Ahimsa 5: Have a Dialogue

We reflect again this week on violence in the work place. Most of our workplaces tend to be quite civilized. Nobody beats each other up, or carries knives or guns to work, yet, there is an undercurrent of simmering violence - one can see it and feel it. It shows in people’s tense or angry faces; in their stiff, ‘don’t come near me’ body language; in the mean, thoughtless way they react to their colleagues juniors.

I observed something interesting in one of the colleges where I did a work shop on Gandhian values for the students. I noticed that in one department, some of the teachers did not have eye contact with each other; neither did they smile or talk to each other in a friendly manner. In conversation, I learnt that some of them were targeted for coming up with new ideas and being creative. A few of the older lecturers and professors who had been there for two decades or more did not want change of any kind. They felt threatened by the younger teachers, so they made life a little miserable for them. This group was given extra classes during their free periods, and put on lunch time duties more frequently than the other staff. This annoyed them, as they felt it was unfair. When the teachers protested, harshly worded memos were sent to them. As a result some in one group were not speaking to the other, unless absolutely necessary, and when they did speak, it was rather sarcastically. The would pass by each other and look the other way. Some of the teachers in both groups were pleasant to each other and maintained friendly conversations despite the war that seemed to be going on. These teachers were targeted too. There was lot of hurt and deep wounds and the atmosphere was very unpleasant.

“ Is there violence in the staff room?” I asked them.

“ No,” they replied. Yet when they spoke they said tings like , “ I’m really hurt,” “ She wounded me deeply,” “ my feelings are injured” “He caused me a lot of pain.” “ I’m really suffering in this place.”

“ Are these words not associated with violence? “ I asked them. They looked at me blankly. This can easily sum up many of our work places.

In most work places, people have forgotten the value of dialoguing with respect for each other. Talking to each other about whatever is the problem, ironing out misunderstandings, making compromises, coming up with a new agenda that pleases everyone, developing a give and take attitude and forgiving mistakes, takes great strength and courage. Showing courtesy, being polite and good- mannered, not using abusive language and listening to what the other person has to say diffuses violence immediately.
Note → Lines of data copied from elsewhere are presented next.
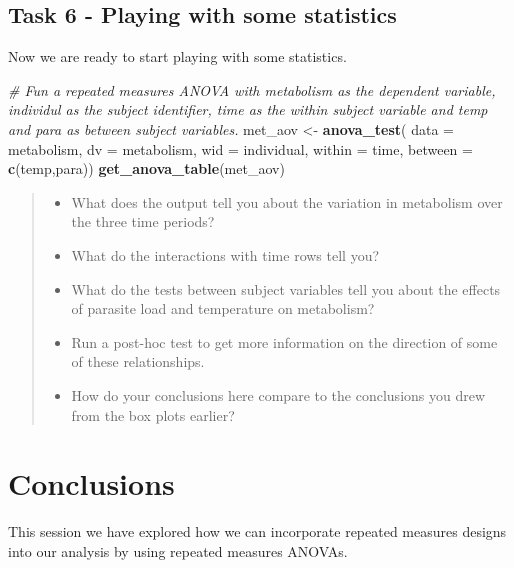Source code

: \documentclass[
]{book}
\newenvironment{Shaded}{\begin{snugshade}}{\end{snugshade}}
\newcommand{\AttributeTok}[1]{\textcolor[rgb]{0.13,0.29,0.53}{#1}}
\newcommand{\CommentTok}[1]{\textcolor[rgb]{0.56,0.35,0.01}{\textit{#1}}}
\newcommand{\FunctionTok}[1]{\textcolor[rgb]{0.13,0.29,0.53}{\textbf{#1}}}
\newcommand{\NormalTok}[1]{#1}
\newcommand{\OtherTok}[1]{\textcolor[rgb]{0.56,0.35,0.01}{#1}}
\providecommand{\tightlist}{%
  \setlength{\itemsep}{0pt}\setlength{\parskip}{0pt}}
\begin{document}
\hypertarget{task-6---playing-with-some-statistics}{%
\subsection{Task 6 - Playing with some statistics}\label{task-6---playing-with-some-statistics}}

Now we are ready to start playing with some statistics.

\begin{Shaded}
\begin{Highlighting}[]
\CommentTok{\# Fun a repeated measures ANOVA with metabolism as the dependent variable, individul as the subject identifier, time as the within subject variable and temp and para as between subject variables.}
\NormalTok{met\_aov }\OtherTok{\textless{}{-}} \FunctionTok{anova\_test}\NormalTok{(}
  \AttributeTok{data =}\NormalTok{ metabolism, }\AttributeTok{dv =}\NormalTok{ metabolism, }\AttributeTok{wid =}\NormalTok{ individual,}
  \AttributeTok{within =}\NormalTok{  time, }\AttributeTok{between =} \FunctionTok{c}\NormalTok{(temp,para))}
\FunctionTok{get\_anova\_table}\NormalTok{(met\_aov)}
\end{Highlighting}
\end{Shaded}

\begin{quote}
\begin{itemize}
\tightlist
\item
  What does the output tell you about the variation in metabolism over the three time periods?
\item
  What do the interactions with time rows tell you?
\item
  What do the tests between subject variables tell you about the effects of parasite load and temperature on metabolism?
\item
  Run a post-hoc test to get more information on the direction of some of these relationships.
\item
  How do your conclusions here compare to the conclusions you drew from the box plots earlier?
\end{itemize}
\end{quote}

\hypertarget{conclusions-1}{%
\section{Conclusions}\label{conclusions-1}}

This session we have explored how we can incorporate repeated measures designs into our analysis by using repeated measures ANOVAs.
\end{document}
One reader wrote saying, “ I live in a college hostel where some students keep their music very loud when others are studying. Talking to them to reduce the volume has not helped. When we hear that loud music when we are trying to concentrate we get very angry. What do we do in an ahimsa way at such a time?”

I understood this readers problem so easily as once I too was in the same situation. I and my friends too tried to reason with the inconsiderate loud music lovers. One day we came up with an idea. The opposite side also needed to sleep and study. When they did so, we too made a loud nice outside their rooms by banging tin and aluminum plates together. We did this for a week, and came to an agreement. The could keep their music loud till dinner time. And we stop making our noises.

Another reader wrote saying, “ If we live these ahimsa values, won’t people take advantage of us? Won’t we be the fools in the long run? “ Whenever we doubt the power of living the ahimsa way, we only need to look deep into our own Indian cultural heritage to find the answers. My favourite is of the snake who kept getting hurt, and of the monk who taught him to stand up for himself without hurting others. { Jataka Tales}

There are many bosses, whether in a school, hospital, corporate office or factory who believe that they can expect better efficiency, respect and competence from their staff only by shouting at them or threatening them in some way. Some also believe that correction can only be done through violent, abusive, dehumanizing means, quite forgetting that the whole point of correcting someone is to prevent them from making the same mistake again.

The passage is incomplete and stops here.